“When it comes to the idea of ‘getting over’ something, people often think of it as the equivalent of forgive and forget,” says Elizabeth Lombardo, Ph.D., a clinical psychologist and author of
A Happy You. “But, really, while there is the forgive aspect, it’s not about forgetting — it doesn’t mean that you condone what has happened or that it doesn’t hurt — it means that you are releasing the anger, sadness, and resentment that goes along with it.” And you know what else comes out of letting go of a grudge? The negative health aftermath — including legit muscle pain, stomach issues, even migraine headaches — that is sure to be only a few baby steps behind it.
Kathy Andersen, a well-being coach and author of
Change Your Shoes, Live Your Greatest Life, suggests coming up with replacement feelings. “If you don’t have anything to replace the grief, anger, abandonment with, then you might hold onto them longer than you need or want to,” she says.

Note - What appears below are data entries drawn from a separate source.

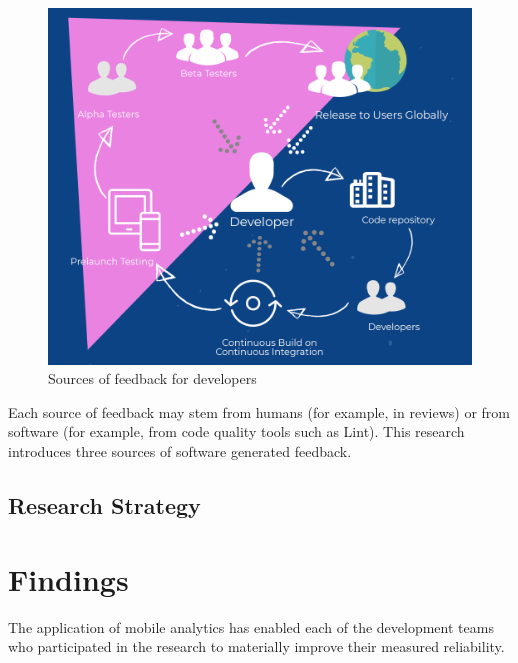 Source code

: \begin{figure}[htbp!]
    \centering
    \includegraphics[width=13cm]{images/silvias-developer-centric-figure-mobilesoft2020.png}
    \caption{Sources of feedback for developers}
    \label{fig:sources-of-feedback-for-developers}
\end{figure}

Each source of feedback may stem from humans (for example, in reviews) or from software (for example, from code quality tools such as Lint). This research introduces three sources of software generated feedback.

\subsection{Research Strategy}


\section{Findings}\label{findings-section}

The application of mobile analytics has enabled each of the development teams who participated in the research to materially improve their measured reliability.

Whatever negative emotion you have, think about the opposite emotion that you want to have, and one thing that you can do to feel it. So, for example, if you’re lonely, may be you could go for a walk in the park, volunteer, or call a friend. “Once you start with one experience and one feeling, you can bring it into your life more fully and more consistently, and let go of the emotions tied to the event that you don’t want in your life any longer,” says Andersen, who notes that aiming for 15 minutes every day for a month is enough. “The transformation this brings about automatically brings you to the next step.”